### PROMPT
Transcribe each record exactly, but omit pictures.

### SUPPLIED DATA
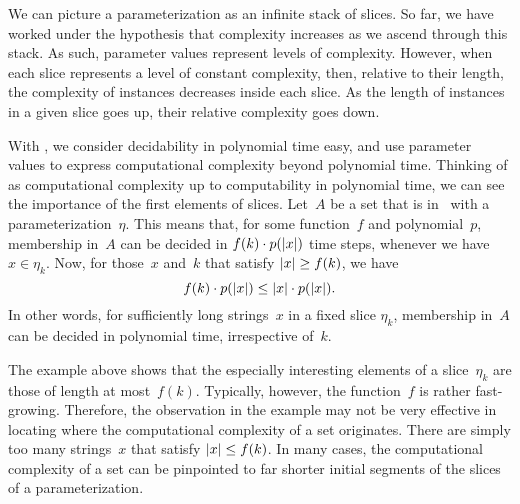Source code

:\label{sec:redundancy}%

We can picture a parameterization as an infinite stack of slices.
So far, we have worked under the hypothesis that complexity increases as we ascend through this stack.
As such, parameter values represent levels of complexity.
However, when each slice represents a level of constant complexity, then, relative to their length, the complexity of instances decreases inside each slice.
As the length of instances in a given slice goes up, their relative complexity goes down.

\begin{example}
\label{ex:long_instances}%
  With , we consider decidability in polynomial time easy, and use parameter values to express computational complexity beyond polynomial time.
  Thinking of  as computational complexity up to computability in polynomial time, we can see the importance of the first elements of slices.
  Let~$A$ be a set that is in~ with a parameterization~$\eta$.
  This means that, for some function~$f$ and polynomial~$p$, membership in~$A$ can be decided in $f(k) \cdot p({\lvert x\rvert})$ time steps, whenever we have $x \in \eta_k$.
  Now, for those~$x$ and~$k$ that satisfy ${\lvert x\rvert} \ge f(k)$, we have
  \begin{equation*}
    f(k) \cdot p({\lvert x\rvert}) \le {\lvert x\rvert} \cdot p({\lvert x\rvert}).
  \end{equation*}
  In other words, for sufficiently long strings~$x$ in a fixed slice $\eta_k$, membership in~$A$ can be decided in polynomial time, irrespective of~$k$.
\end{example}

The example above shows that the especially interesting elements of a slice~$\eta_k$ are those of length at most~$f(k)$.
Typically, however, the function~$f$ is rather fast-growing.
Therefore, the observation in the example may not be very effective in locating where the computational complexity of a set originates.
There are simply too many strings~$x$ that satisfy ${\lvert x\rvert} \le f(k)$.
In many cases, the computational complexity of a set can be pinpointed to far shorter initial segments of the slices of a parameterization.

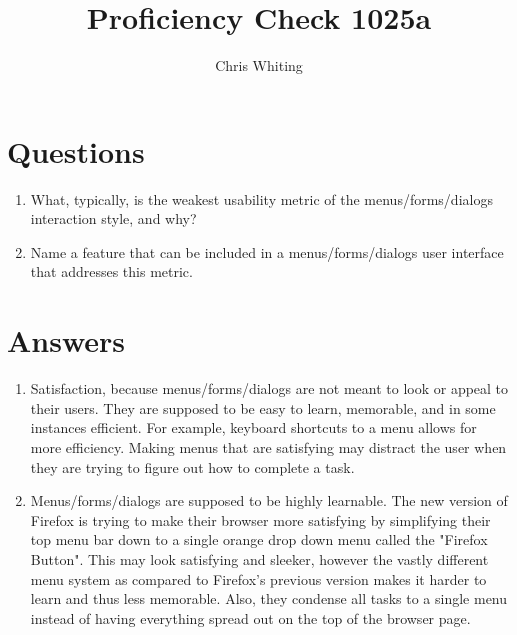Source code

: \documentclass[11pt]{article}
\title{ Proficiency Check 1025a}
\author{Chris Whiting}
\begin{document}
\maketitle

 
\section*{Questions}

\begin{enumerate}
\item What, typically, is the weakest usability metric of the menus/forms/dialogs interaction style, and why?

\item Name a feature that can be included in a menus/forms/dialogs user interface that addresses this metric.
\end{enumerate}

\section*{Answers}

\begin{enumerate}
\item 
Satisfaction, because menus/forms/dialogs are not meant to look or appeal to their users. They are supposed to be easy to learn, memorable, and in some instances efficient. For example, keyboard shortcuts to a menu allows for more efficiency. Making menus that are satisfying may distract the user when they are trying to figure out how to complete a task. 

\item 
Menus/forms/dialogs are supposed to be highly learnable. The new version of Firefox is trying to make their browser more satisfying by simplifying their top menu bar down to a single orange drop down menu called the "Firefox Button". This may look satisfying and sleeker, however the vastly different menu system as compared to Firefox's previous version makes it harder to learn and thus less memorable. Also, they condense all tasks to a single menu instead of having everything spread out on the top of the browser page.
\end{enumerate}
\end{document}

### RESPONSE BOX
Source code

:\label{sec:redundancy}%

We can picture a parameterization as an infinite stack of slices.
So far, we have worked under the hypothesis that complexity increases as we ascend through this stack.
As such, parameter values represent levels of complexity.
However, when each slice represents a level of constant complexity, then, relative to their length, the complexity of instances decreases inside each slice.
As the length of instances in a given slice goes up, their relative complexity goes down.

\begin{example}
\label{ex:long_instances}%
  With , we consider decidability in polynomial time easy, and use parameter values to express computational complexity beyond polynomial time.
  Thinking of  as computational complexity up to computability in polynomial time, we can see the importance of the first elements of slices.
  Let~$A$ be a set that is in~ with a parameterization~$\eta$.
  This means that, for some function~$f$ and polynomial~$p$, membership in~$A$ can be decided in $f(k) \cdot p({\lvert x\rvert})$ time steps, whenever we have $x \in \eta_k$.
  Now, for those~$x$ and~$k$ that satisfy ${\lvert x\rvert} \ge f(k)$, we have
  \begin{equation*}
    f(k) \cdot p({\lvert x\rvert}) \le {\lvert x\rvert} \cdot p({\lvert x\rvert}).
  \end{equation*}
  In other words, for sufficiently long strings~$x$ in a fixed slice $\eta_k$, membership in~$A$ can be decided in polynomial time, irrespective of~$k$.
\end{example}

The example above shows that the especially interesting elements of a slice~$\eta_k$ are those of length at most~$f(k)$.
Typically, however, the function~$f$ is rather fast-growing.
Therefore, the observation in the example may not be very effective in locating where the computational complexity of a set originates.
There are simply too many strings~$x$ that satisfy ${\lvert x\rvert} \le f(k)$.
In many cases, the computational complexity of a set can be pinpointed to far shorter initial segments of the slices of a parameterization.

Source code

: \documentclass[11pt]{article}
\title{ Proficiency Check 1025a}
\author{Chris Whiting}
\begin{document}
\maketitle

 
\section*{Questions}

\begin{enumerate}
\item What, typically, is the weakest usability metric of the menus/forms/dialogs interaction style, and why?

\item Name a feature that can be included in a menus/forms/dialogs user interface that addresses this metric.
\end{enumerate}

\section*{Answers}

\begin{enumerate}
\item 
Satisfaction, because menus/forms/dialogs are not meant to look or appeal to their users. They are supposed to be easy to learn, memorable, and in some instances efficient. For example, keyboard shortcuts to a menu allows for more efficiency. Making menus that are satisfying may distract the user when they are trying to figure out how to complete a task. 

\item 
Menus/forms/dialogs are supposed to be highly learnable. The new version of Firefox is trying to make their browser more satisfying by simplifying their top menu bar down to a single orange drop down menu called the "Firefox Button". This may look satisfying and sleeker, however the vastly different menu system as compared to Firefox's previous version makes it harder to learn and thus less memorable. Also, they condense all tasks to a single menu instead of having everything spread out on the top of the browser page.
\end{enumerate}
\end{document}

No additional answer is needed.